Later that evening back in St. Ives, after waving the gracious publican goodbye and my body still ringing with wonder and gratitude, I strode into the B&B to find Misha waiting for me and looking worried. I started to apologize and explain where I’d been, but he put a finger over my lips and unsmiling, said,
“No, we needed this! To get free, the only way was to get mad enough to hate each other! Do you see?”
Did I see?
“We had to break this crazy habit of longing for each other! We’ve been children! Every day of my life I walk with you by my side, telling you, showing you… But you are not there!
We both began to cry. “We have to detest each other to break this bond, or we’ll always be just wanting each other across the big ocean, like crazy people. Our whole lives!”
He was breathing hard and would not let me touch him.
“So, tomorrow we part – no, don’t talk. It is the only way. I will go in the night – don’t follow me.” He turned away.

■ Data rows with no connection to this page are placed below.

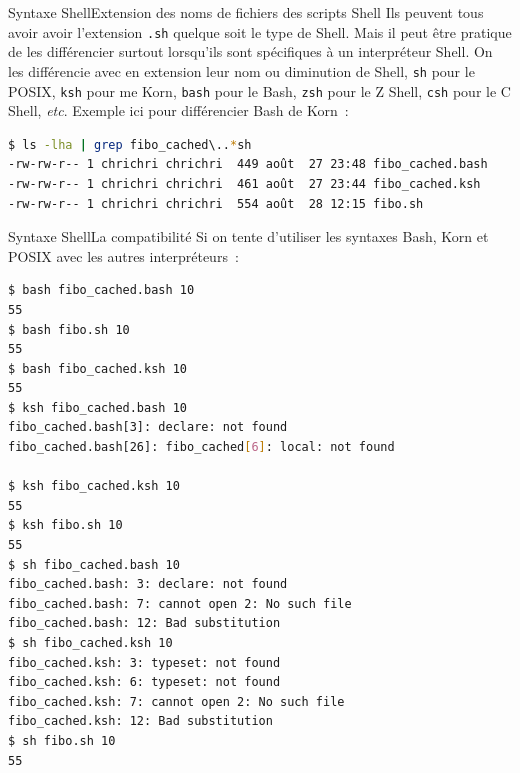 \documentclass{beamer}
\begin{document}
    \begin{frame}[fragile]{Syntaxe Shell}{Extension des noms de fichiers des scripts Shell}
        Ils peuvent tous avoir avoir l'extension \lstinline{.sh} quelque soit le type de Shell.
        \bigbreak
        Mais il peut être pratique de les différencier surtout lorsqu'ils sont spécifiques à un interpréteur Shell.
        On les différencie avec en extension leur nom ou diminution de Shell, \lstinline{sh} pour le POSIX, \lstinline{ksh} pour me Korn, \lstinline{bash} pour le Bash, \lstinline{zsh} pour le Z Shell, \lstinline{csh} pour le C Shell, \textit{etc}.
        \bigbreak
        Exemple ici pour différencier Bash de Korn~:
        \begin{lstlisting}[language=bash]
$ ls -lha | grep fibo_cached\..*sh
-rw-rw-r-- 1 chrichri chrichri  449 août  27 23:48 fibo_cached.bash
-rw-rw-r-- 1 chrichri chrichri  461 août  27 23:44 fibo_cached.ksh
-rw-rw-r-- 1 chrichri chrichri  554 août  28 12:15 fibo.sh
        \end{lstlisting}
    \end{frame}

    \begin{frame}[fragile]{Syntaxe Shell}{La compatibilité}
        Si on tente d'utiliser les syntaxes Bash, Korn et POSIX avec les autres interpréteurs~:
        \begin{lstlisting}[language=bash,basicstyle=\tiny\ttfamily]
$ bash fibo_cached.bash 10
55
$ bash fibo.sh 10
55
$ bash fibo_cached.ksh 10
55
$ ksh fibo_cached.bash 10
fibo_cached.bash[3]: declare: not found
fibo_cached.bash[26]: fibo_cached[6]: local: not found

$ ksh fibo_cached.ksh 10
55
$ ksh fibo.sh 10
55
$ sh fibo_cached.bash 10
fibo_cached.bash: 3: declare: not found
fibo_cached.bash: 7: cannot open 2: No such file
fibo_cached.bash: 12: Bad substitution
$ sh fibo_cached.ksh 10
fibo_cached.ksh: 3: typeset: not found
fibo_cached.ksh: 6: typeset: not found
fibo_cached.ksh: 7: cannot open 2: No such file
fibo_cached.ksh: 12: Bad substitution
$ sh fibo.sh 10
55
        \end{lstlisting}
    \end{frame}
\end{document}
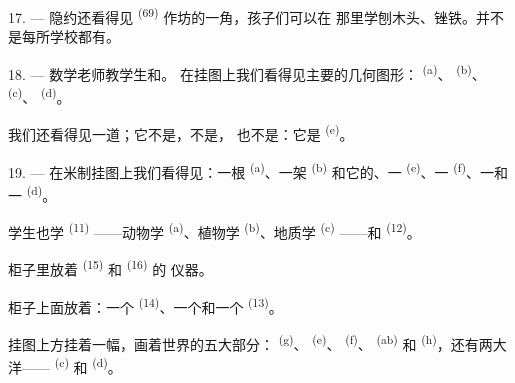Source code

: 17. --- 隐约还看得见 \textsuperscript{(69)} 作坊的一角，孩子们可以在
那里学刨木头、锉铁。并不是每所学校都有。

\VUsaut{5.0mm}
\VUsaut{3.6mm}

18. --- 数学老师教学生和。
在挂图上我们看得见主要的几何图形： \textsuperscript{(a)}、
 \textsuperscript{(b)}、 \textsuperscript{(c)}、
 \textsuperscript{(d)}。

我们还看得见一道；它不是，不是，
也不是：它是 \textsuperscript{(e)}。

19. --- 在米制挂图上我们看得见：一根 \textsuperscript{(a)}、一架
 \textsuperscript{(b)} 和它的、一
\textsuperscript{(e)}、一 \textsuperscript{(f)}、一和一
 \textsuperscript{(d)}。

学生也学 \textsuperscript{(11)} ——动物学 \textsuperscript{(a)}、植物学
\textsuperscript{(b)}、地质学 \textsuperscript{(c)} ——和 \textsuperscript{(12)}。

柜子里放着 \textsuperscript{(15)} 和 \textsuperscript{(16)} 的
仪器。

柜子上面放着：一个 \textsuperscript{(14)}、一个和一个
 \textsuperscript{(13)}。

挂图上方挂着一幅，画着世界的五大部分：
\textsuperscript{(g)}、 \textsuperscript{(e)}、 \textsuperscript{(f)}、
 \textsuperscript{(ab)} 和 \textsuperscript{(h)}，还有两大
洋—— \textsuperscript{(c)} 和 \textsuperscript{(d)}。
\VUsaut{6.0mm}
\VUfilet{22mm}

Later, we managed to swallow down some dinner and say a few more difficult things to each other, and when I awoke at dawn he was gone.
Only one time since then have I again heard his voice, his deep Slavic voice, and that was many years later on the day of the Loma Prieta earthquake in Northern California, when he phoned from Basel to make sure I was alright. By that time Herb and I were married, we had three children and life was good – and very different from what it might have been with Misha, who had made the hard, but correct choice.

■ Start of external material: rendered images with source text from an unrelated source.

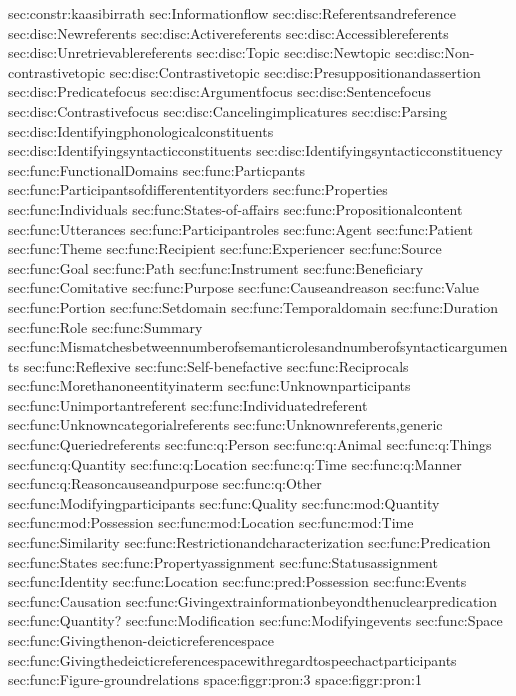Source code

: {sec:constr:kaasibirrath}
{sec:Informationflow}
{sec:disc:Referentsandreference}
{sec:disc:Newreferents}
{sec:disc:Activereferents}
{sec:disc:Accessiblereferents}
{sec:disc:Unretrievablereferents}
{sec:disc:Topic}
{sec:disc:Newtopic}
{sec:disc:Non-contrastivetopic}
{sec:disc:Contrastivetopic}
{sec:disc:Presuppositionandassertion}
{sec:disc:Predicatefocus}
{sec:disc:Argumentfocus}
{sec:disc:Sentencefocus}
{sec:disc:Contrastivefocus}
{sec:disc:Cancelingimplicatures}
{sec:disc:Parsing}
{sec:disc:Identifyingphonologicalconstituents}
{sec:disc:Identifyingsyntacticconstituents}
{sec:disc:Identifyingsyntacticconstituency}
{sec:func:FunctionalDomains}
{sec:func:Particpants}
{sec:func:Participantsofdifferententityorders}
{sec:func:Properties}
{sec:func:Individuals}
{sec:func:States-of-affairs}
{sec:func:Propositionalcontent}
{sec:func:Utterances}
{sec:func:Participantroles}
{sec:func:Agent}
{sec:func:Patient}
{sec:func:Theme}
{sec:func:Recipient}
{sec:func:Experiencer}
{sec:func:Source}
{sec:func:Goal}
{sec:func:Path}
{sec:func:Instrument}
{sec:func:Beneficiary}
{sec:func:Comitative}
{sec:func:Purpose}
{sec:func:Causeandreason}
{sec:func:Value}
{sec:func:Portion}
{sec:func:Setdomain}
{sec:func:Temporaldomain}
{sec:func:Duration}
{sec:func:Role}
{sec:func:Summary}
{sec:func:Mismatchesbetweennumberofsemanticrolesandnumberofsyntacticarguments}
{sec:func:Reflexive}
{sec:func:Self-benefactive}
{sec:func:Reciprocals}
{sec:func:Morethanoneentityinaterm}
{sec:func:Unknownparticipants}
{sec:func:Unimportantreferent}
{sec:func:Individuatedreferent}
{sec:func:Unknowncategorialreferents}
{sec:func:Unknownreferents,generic}
{sec:func:Queriedreferents}
{sec:func:q:Person}
{sec:func:q:Animal}
{sec:func:q:Things}
{sec:func:q:Quantity}
{sec:func:q:Location}
{sec:func:q:Time}
{sec:func:q:Manner}
{sec:func:q:Reasoncauseandpurpose}
{sec:func:q:Other}
{sec:func:Modifyingparticipants}
{sec:func:Quality}
{sec:func:mod:Quantity}
{sec:func:mod:Possession}
{sec:func:mod:Location}
{sec:func:mod:Time}
{sec:func:Similarity}
{sec:func:Restrictionandcharacterization}
{sec:func:Predication}
{sec:func:States}
{sec:func:Propertyassignment}
{sec:func:Statusassignment}
{sec:func:Identity}
{sec:func:Location}
{sec:func:pred:Possession}
{sec:func:Events}
{sec:func:Causation}
{sec:func:Givingextrainformationbeyondthenuclearpredication}
{sec:func:Quantity?}
{sec:func:Modification}
{sec:func:Modifyingevents}
{sec:func:Space}
{sec:func:Givingthenon-deicticreferencespace}
{sec:func:Givingthedeicticreferencespacewithregardtospeechactparticipants}
{sec:func:Figure-groundrelations}
{space:figgr:pron:3}
{space:figgr:pron:1}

He did not stay long on the line, but hung up shortly after making sure I was alive and unhurt, unwilling to tell me more about himself.
Misha. The love of my life, perhaps, but not the partner to build a life with. For me, letting go was agony – not only the guy, but also the youth and the freedom, the spirit of life and adventure we shared. But when it is time, you have to let go and grow up – just as we collectively have to let go now and grow up from a dysfunctional and immature belief system that rewards irresponsibility and greed, injustice and institutional cruelty; that considers the natural world a commodity and sex a sin; that permits people to go hungry and wars to be fought for profit!
Nobody ever said growing up was easy, but I believe it has to begin with grieving our losses until we feel drained of our tears, and then grieving some more. Then our task is to take stock of our lives and be willing to leave the past behind before pulling around to face in a new direction.
Mind you, the shifting of consciousness may not be a walk in the park, but raising our collective consciousness is indeed what is required of us now. The tantrums of our dear Blumpsky may be just the kick in the pants we need to finally make the change – each and every one of us.
It is bigger, by far, than resistance and politics. It’s bigger than fighting the good fight, about you being right and the others being wrong. It’s not about fixing a worn-out system, nor giving more money to this party or that.
It’s about change from the very bottom up, from the very heart of things, where the world is infinitely vaster and the rules way more subtle than you think; where our bodies are brilliant, and listening includes feeling; where the word ‘love’ barely begins to describe the enormity of what is waiting for us in the great unknown.
It’s about letting go of what does not work and creating a world that does work according to a very different set of rules. And listening to those bells that ring true.
Give it a try. I think you’ll like it.